- _DATA SUPPLIED_:
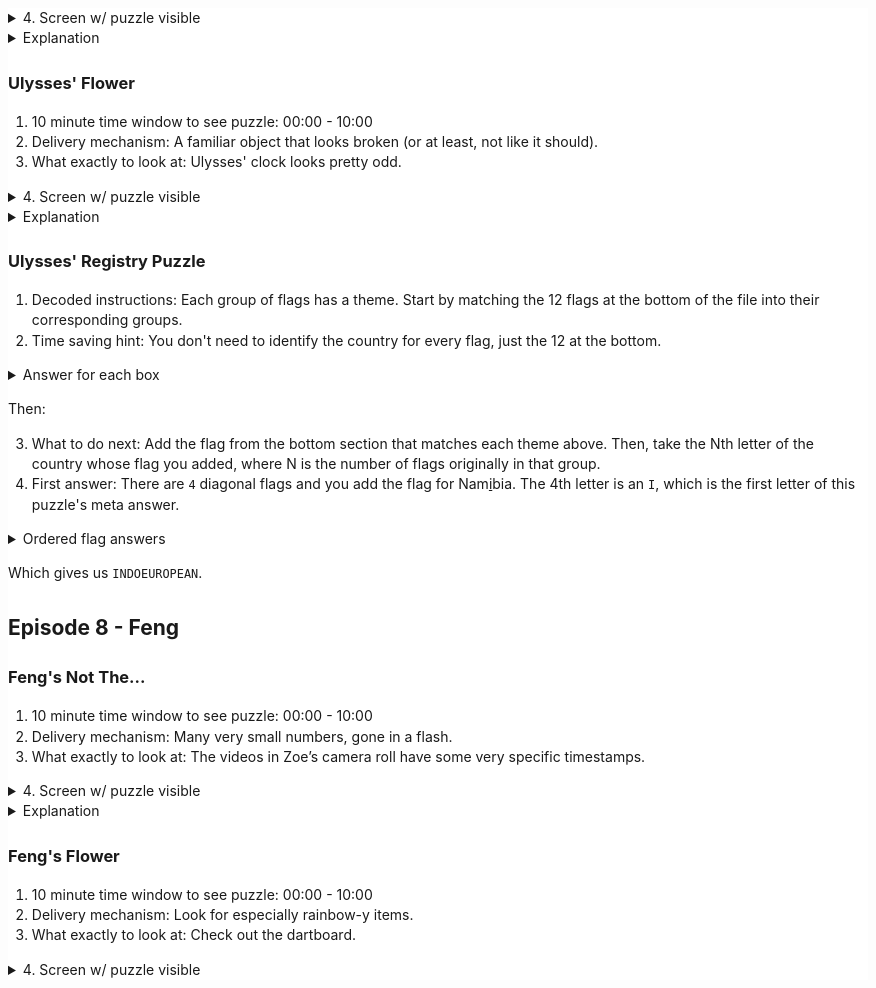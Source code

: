 <details><summary>4. Screen w/ puzzle visible</summary></details>

<details><summary>Explanation</summary></details>

### Ulysses' Flower

1. 10 minute time window to see puzzle: <Spoiler>00:00 - 10:00</Spoiler>
2. Delivery mechanism: <Spoiler>A familiar object that looks broken (or at least, not like it should).</Spoiler>
3. What exactly to look at: <Spoiler>Ulysses' clock looks pretty odd.</Spoiler>

<details><summary>4. Screen w/ puzzle visible</summary></details>

<details><summary>Explanation</summary></details>

### Ulysses' Registry Puzzle

1. Decoded instructions: <Spoiler>Each group of flags has a theme. Start by matching the 12 flags at the bottom of the file into their corresponding groups.</Spoiler>
2. Time saving hint: <Spoiler>You don't need to identify the country for every flag, just the 12 at the bottom.</Spoiler>

<details><summary>Answer for each box</summary></details>

Then:

3. What to do next: <Spoiler>Add the flag from the bottom section that matches each theme above. Then, take the Nth letter of the country whose flag you added, where N is the number of flags originally in that group</Spoiler>.
4. First answer: <Spoiler>There are `4` diagonal flags and you add the flag for Nam<u>i</u>bia. The 4th letter is an `I`, which is the first letter of this puzzle's meta answer</Spoiler>.

<details><summary>Ordered flag answers</summary></details>

Which gives us <Spoiler>`INDOEUROPEAN`</Spoiler>.

## Episode 8 - Feng

### Feng's Not The...

1. 10 minute time window to see puzzle: <Spoiler>00:00 - 10:00</Spoiler>
2. Delivery mechanism: <Spoiler>Many very small numbers, gone in a flash.</Spoiler>
3. What exactly to look at: <Spoiler>The videos in Zoe’s camera roll have some very specific timestamps.</Spoiler>

<details><summary> 4. Screen w/ puzzle visible</summary></details>

<details><summary>Explanation</summary></details>

### Feng's Flower

1. 10 minute time window to see puzzle: <Spoiler>00:00 - 10:00</Spoiler>
2. Delivery mechanism: <Spoiler>Look for especially rainbow-y items.</Spoiler>
3. What exactly to look at: <Spoiler>Check out the dartboard.</Spoiler>

<details><summary> 4. Screen w/ puzzle visible</summary></details>
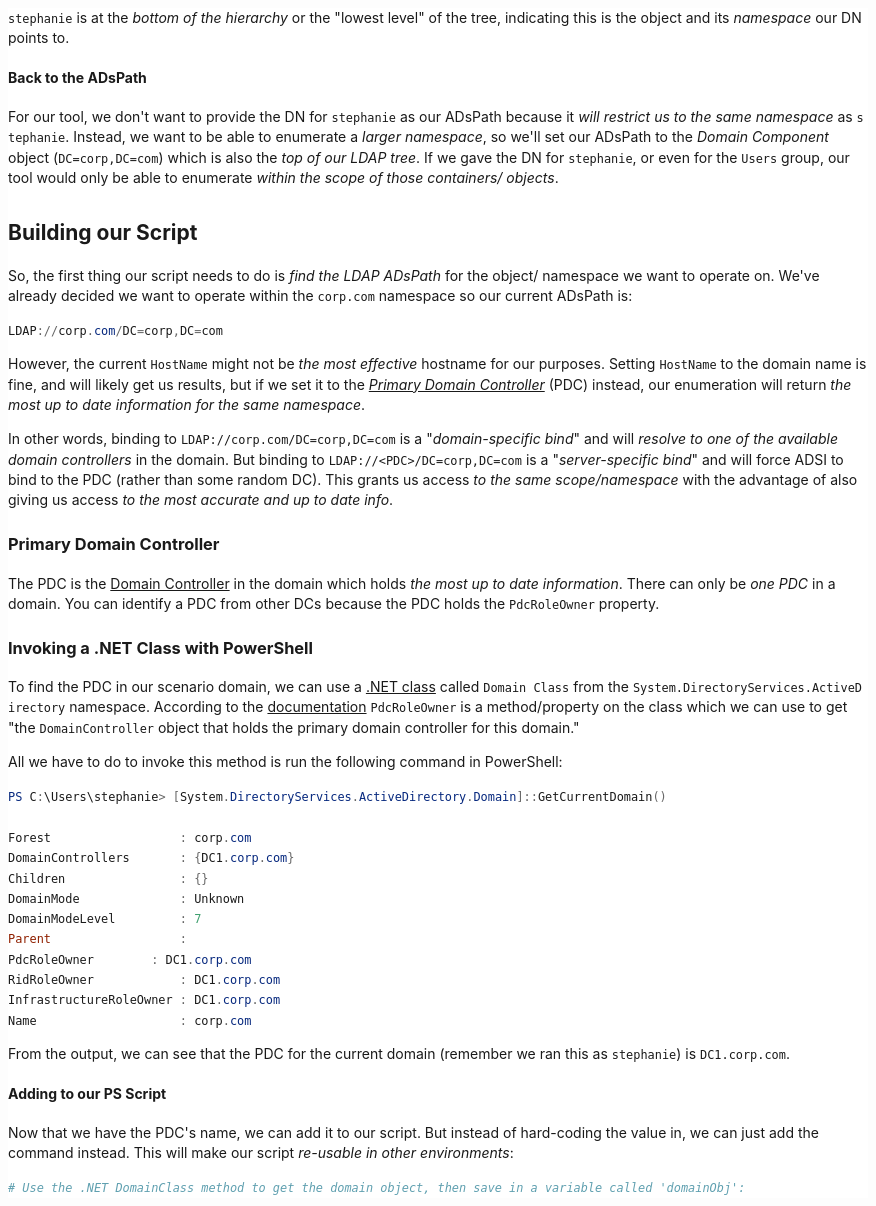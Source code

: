 `stephanie` is at the *bottom of the hierarchy* or the "lowest level" of the tree, indicating this is the object and its *namespace* our DN points to.
#### Back to the ADsPath
For our tool, we don't want to provide the DN for `stephanie` as our ADsPath because it *will restrict us to the same namespace* as `stephanie`. Instead, we want to be able to enumerate a *larger namespace*, so we'll set our ADsPath to the *Domain Component* object (`DC=corp,DC=com`) which is also the *top of our LDAP tree*. If we gave the DN for `stephanie`, or even for the `Users` group, our tool would only be able to enumerate *within the scope of those containers/ objects*.
## Building our Script
So, the first thing our script needs to do is *find the LDAP ADsPath* for the object/ namespace we want to operate on. We've already decided we want to operate within the `corp.com` namespace so our current ADsPath is:
```powershell
LDAP://corp.com/DC=corp,DC=com
```
However, the current `HostName` might not be *the most effective* hostname for our purposes. Setting `HostName` to the domain name is fine, and will likely get us results, but if we set it to the [_Primary Domain Controller_](https://learn.microsoft.com/en-GB/troubleshoot/windows-server/identity/fsmo-roles) (PDC) instead, our enumeration will return *the most up to date information for the same namespace*.

In other words, binding to `LDAP://corp.com/DC=corp,DC=com` is a "*domain-specific bind*" and will *resolve to one of the available domain controllers* in the domain. But binding to `LDAP://<PDC>/DC=corp,DC=com` is a "*server-specific bind*" and will force ADSI to bind to the PDC (rather than some random DC). This grants us access *to the same scope/namespace* with the advantage of also giving us access *to the most accurate and up to date info*.
### Primary Domain Controller
The PDC is the [Domain Controller](../../../computers/windows/active-directory/domain-controller.md) in the domain which holds *the most up to date information*. There can only be *one PDC* in a domain. You can identify a PDC from other DCs because the PDC holds the `PdcRoleOwner` property.
### Invoking a .NET Class with PowerShell
To find the PDC in our scenario domain, we can use a [.NET class](https://learn.microsoft.com/en-us/dotnet/api/) called `Domain Class` from the `System.DirectoryServices.ActiveDirectory` namespace. According to the [documentation](https://learn.microsoft.com/en-us/dotnet/api/system.directoryservices.activedirectory.domain?view=windowsdesktop-7.0) `PdcRoleOwner` is a method/property on the class which we can use to get "the `DomainController` object that holds the primary domain controller for this domain."

All we have to do to invoke this method is run the following command in PowerShell:
```powershell
PS C:\Users\stephanie> [System.DirectoryServices.ActiveDirectory.Domain]::GetCurrentDomain()

Forest                  : corp.com
DomainControllers       : {DC1.corp.com}
Children                : {}
DomainMode              : Unknown
DomainModeLevel         : 7
Parent                  :
PdcRoleOwner        : DC1.corp.com
RidRoleOwner            : DC1.corp.com
InfrastructureRoleOwner : DC1.corp.com
Name                  	: corp.com
```
From the output, we can see that the PDC for the current domain (remember we ran this as `stephanie`) is `DC1.corp.com`.
#### Adding to our PS Script
Now that we have the PDC's name, we can add it to our script. But instead of hard-coding the value in, we can just add the command instead. This will make our script *re-usable in other environments*:
```powershell
# Use the .NET DomainClass method to get the domain object, then save in a variable called 'domainObj':
```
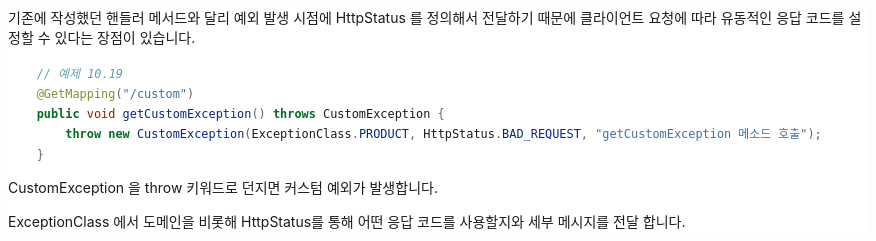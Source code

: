기존에 작성했던 핸들러 메서드와 달리 예외 발생 시점에 HttpStatus 를 정의해서 전달하기 때문에 클라이언트 요청에 따라 유동적인 응답 코드를 설정할 수 있다는 장점이 있습니다.

```java
    // 예제 10.19
    @GetMapping("/custom")
    public void getCustomException() throws CustomException {
        throw new CustomException(ExceptionClass.PRODUCT, HttpStatus.BAD_REQUEST, "getCustomException 메소드 호출");
    }

```

CustomException 을 throw 키워드로 던지면 커스텀 예외가 발생합니다.

ExceptionClass 에서 도메인을 비롯해 HttpStatus를 통해 어떤 응답 코드를 사용할지와 세부 메시지를 전달 합니다.&#x20;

- _WHAT TO PRODUCE_:
Lines with "information" in the records: how many are there? Give only the number.

- _RESULT FOR THIS TASK_:
2